EXERCISE INSTRUCTIONS: Quote each record exactly, please, leaving none out.

Dataset items:
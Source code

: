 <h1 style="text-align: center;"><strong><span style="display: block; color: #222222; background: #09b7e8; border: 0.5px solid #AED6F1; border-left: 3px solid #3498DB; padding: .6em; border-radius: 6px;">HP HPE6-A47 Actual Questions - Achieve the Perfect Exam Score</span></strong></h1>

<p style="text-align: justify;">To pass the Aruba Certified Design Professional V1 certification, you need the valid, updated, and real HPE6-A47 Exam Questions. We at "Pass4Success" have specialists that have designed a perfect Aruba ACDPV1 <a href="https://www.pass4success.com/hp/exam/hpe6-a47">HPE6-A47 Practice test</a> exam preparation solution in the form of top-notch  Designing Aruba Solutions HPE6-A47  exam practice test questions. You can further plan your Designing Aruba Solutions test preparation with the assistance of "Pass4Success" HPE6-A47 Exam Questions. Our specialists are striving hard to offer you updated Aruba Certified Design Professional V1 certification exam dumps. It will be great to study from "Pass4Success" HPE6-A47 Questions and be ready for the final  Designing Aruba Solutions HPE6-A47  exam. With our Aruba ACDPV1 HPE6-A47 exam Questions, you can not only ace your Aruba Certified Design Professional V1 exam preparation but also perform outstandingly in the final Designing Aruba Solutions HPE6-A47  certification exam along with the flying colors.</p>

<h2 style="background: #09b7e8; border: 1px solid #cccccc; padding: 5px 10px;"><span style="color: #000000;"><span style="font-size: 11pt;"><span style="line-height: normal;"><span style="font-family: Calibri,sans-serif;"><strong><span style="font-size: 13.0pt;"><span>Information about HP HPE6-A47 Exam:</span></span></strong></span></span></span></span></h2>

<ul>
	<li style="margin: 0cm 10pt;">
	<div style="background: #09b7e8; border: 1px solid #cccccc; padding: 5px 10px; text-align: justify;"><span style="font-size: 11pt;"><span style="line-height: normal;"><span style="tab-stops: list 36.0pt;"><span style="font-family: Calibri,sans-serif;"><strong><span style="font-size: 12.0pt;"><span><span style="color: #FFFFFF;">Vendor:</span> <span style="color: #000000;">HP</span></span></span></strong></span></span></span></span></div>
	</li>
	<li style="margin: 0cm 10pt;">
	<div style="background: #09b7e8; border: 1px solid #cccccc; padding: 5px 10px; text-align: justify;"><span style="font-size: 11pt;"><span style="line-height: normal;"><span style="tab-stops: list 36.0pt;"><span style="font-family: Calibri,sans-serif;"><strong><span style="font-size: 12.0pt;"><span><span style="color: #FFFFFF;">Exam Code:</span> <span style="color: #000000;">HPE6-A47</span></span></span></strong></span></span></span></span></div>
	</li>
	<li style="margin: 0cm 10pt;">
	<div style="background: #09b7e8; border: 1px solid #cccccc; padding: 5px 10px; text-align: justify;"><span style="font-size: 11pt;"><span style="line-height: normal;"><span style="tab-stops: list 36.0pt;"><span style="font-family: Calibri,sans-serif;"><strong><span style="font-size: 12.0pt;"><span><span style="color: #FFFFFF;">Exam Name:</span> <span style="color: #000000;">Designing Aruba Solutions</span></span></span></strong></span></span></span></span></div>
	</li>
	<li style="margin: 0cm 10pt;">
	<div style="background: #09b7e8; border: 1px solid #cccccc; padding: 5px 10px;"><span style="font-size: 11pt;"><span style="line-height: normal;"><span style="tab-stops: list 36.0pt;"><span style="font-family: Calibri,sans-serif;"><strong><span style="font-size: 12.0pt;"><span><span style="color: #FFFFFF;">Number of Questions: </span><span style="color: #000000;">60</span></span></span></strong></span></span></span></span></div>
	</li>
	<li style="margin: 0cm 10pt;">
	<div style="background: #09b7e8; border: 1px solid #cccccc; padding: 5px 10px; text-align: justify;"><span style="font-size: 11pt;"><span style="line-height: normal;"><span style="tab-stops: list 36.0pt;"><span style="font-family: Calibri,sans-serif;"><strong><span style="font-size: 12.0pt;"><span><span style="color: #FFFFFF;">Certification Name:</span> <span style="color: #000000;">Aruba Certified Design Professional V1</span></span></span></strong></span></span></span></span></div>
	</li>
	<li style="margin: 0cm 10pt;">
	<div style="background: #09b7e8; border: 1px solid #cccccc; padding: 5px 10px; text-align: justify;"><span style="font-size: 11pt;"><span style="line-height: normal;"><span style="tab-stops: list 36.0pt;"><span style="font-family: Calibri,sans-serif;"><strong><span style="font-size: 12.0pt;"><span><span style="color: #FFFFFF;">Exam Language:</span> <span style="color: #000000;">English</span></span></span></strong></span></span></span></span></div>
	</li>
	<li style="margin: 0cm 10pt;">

RESPONSE BELOW:
Source code

: <h1 style="text-align: center;"><strong><span style="display: block; color: #222222; background: #09b7e8; border: 0.5px solid #AED6F1; border-left: 3px solid #3498DB; padding: .6em; border-radius: 6px;">HP HPE6-A47 Actual Questions - Achieve the Perfect Exam Score</span></strong></h1>

<p style="text-align: justify;">To pass the Aruba Certified Design Professional V1 certification, you need the valid, updated, and real HPE6-A47 Exam Questions. We at "Pass4Success" have specialists that have designed a perfect Aruba ACDPV1 <a href="https://www.pass4success.com/hp/exam/hpe6-a47">HPE6-A47 Practice test</a> exam preparation solution in the form of top-notch  Designing Aruba Solutions HPE6-A47  exam practice test questions. You can further plan your Designing Aruba Solutions test preparation with the assistance of "Pass4Success" HPE6-A47 Exam Questions. Our specialists are striving hard to offer you updated Aruba Certified Design Professional V1 certification exam dumps. It will be great to study from "Pass4Success" HPE6-A47 Questions and be ready for the final  Designing Aruba Solutions HPE6-A47  exam. With our Aruba ACDPV1 HPE6-A47 exam Questions, you can not only ace your Aruba Certified Design Professional V1 exam preparation but also perform outstandingly in the final Designing Aruba Solutions HPE6-A47  certification exam along with the flying colors.</p>

<h2 style="background: #09b7e8; border: 1px solid #cccccc; padding: 5px 10px;"><span style="color: #000000;"><span style="font-size: 11pt;"><span style="line-height: normal;"><span style="font-family: Calibri,sans-serif;"><strong><span style="font-size: 13.0pt;"><span>Information about HP HPE6-A47 Exam:</span></span></strong></span></span></span></span></h2>

<ul>
	<li style="margin: 0cm 10pt;">
	<div style="background: #09b7e8; border: 1px solid #cccccc; padding: 5px 10px; text-align: justify;"><span style="font-size: 11pt;"><span style="line-height: normal;"><span style="tab-stops: list 36.0pt;"><span style="font-family: Calibri,sans-serif;"><strong><span style="font-size: 12.0pt;"><span><span style="color: #FFFFFF;">Vendor:</span> <span style="color: #000000;">HP</span></span></span></strong></span></span></span></span></div>
	</li>
	<li style="margin: 0cm 10pt;">
	<div style="background: #09b7e8; border: 1px solid #cccccc; padding: 5px 10px; text-align: justify;"><span style="font-size: 11pt;"><span style="line-height: normal;"><span style="tab-stops: list 36.0pt;"><span style="font-family: Calibri,sans-serif;"><strong><span style="font-size: 12.0pt;"><span><span style="color: #FFFFFF;">Exam Code:</span> <span style="color: #000000;">HPE6-A47</span></span></span></strong></span></span></span></span></div>
	</li>
	<li style="margin: 0cm 10pt;">
	<div style="background: #09b7e8; border: 1px solid #cccccc; padding: 5px 10px; text-align: justify;"><span style="font-size: 11pt;"><span style="line-height: normal;"><span style="tab-stops: list 36.0pt;"><span style="font-family: Calibri,sans-serif;"><strong><span style="font-size: 12.0pt;"><span><span style="color: #FFFFFF;">Exam Name:</span> <span style="color: #000000;">Designing Aruba Solutions</span></span></span></strong></span></span></span></span></div>
	</li>
	<li style="margin: 0cm 10pt;">
	<div style="background: #09b7e8; border: 1px solid #cccccc; padding: 5px 10px;"><span style="font-size: 11pt;"><span style="line-height: normal;"><span style="tab-stops: list 36.0pt;"><span style="font-family: Calibri,sans-serif;"><strong><span style="font-size: 12.0pt;"><span><span style="color: #FFFFFF;">Number of Questions: </span><span style="color: #000000;">60</span></span></span></strong></span></span></span></span></div>
	</li>
	<li style="margin: 0cm 10pt;">
	<div style="background: #09b7e8; border: 1px solid #cccccc; padding: 5px 10px; text-align: justify;"><span style="font-size: 11pt;"><span style="line-height: normal;"><span style="tab-stops: list 36.0pt;"><span style="font-family: Calibri,sans-serif;"><strong><span style="font-size: 12.0pt;"><span><span style="color: #FFFFFF;">Certification Name:</span> <span style="color: #000000;">Aruba Certified Design Professional V1</span></span></span></strong></span></span></span></span></div>
	</li>
	<li style="margin: 0cm 10pt;">
	<div style="background: #09b7e8; border: 1px solid #cccccc; padding: 5px 10px; text-align: justify;"><span style="font-size: 11pt;"><span style="line-height: normal;"><span style="tab-stops: list 36.0pt;"><span style="font-family: Calibri,sans-serif;"><strong><span style="font-size: 12.0pt;"><span><span style="color: #FFFFFF;">Exam Language:</span> <span style="color: #000000;">English</span></span></span></strong></span></span></span></span></div>
	</li>
	<li style="margin: 0cm 10pt;">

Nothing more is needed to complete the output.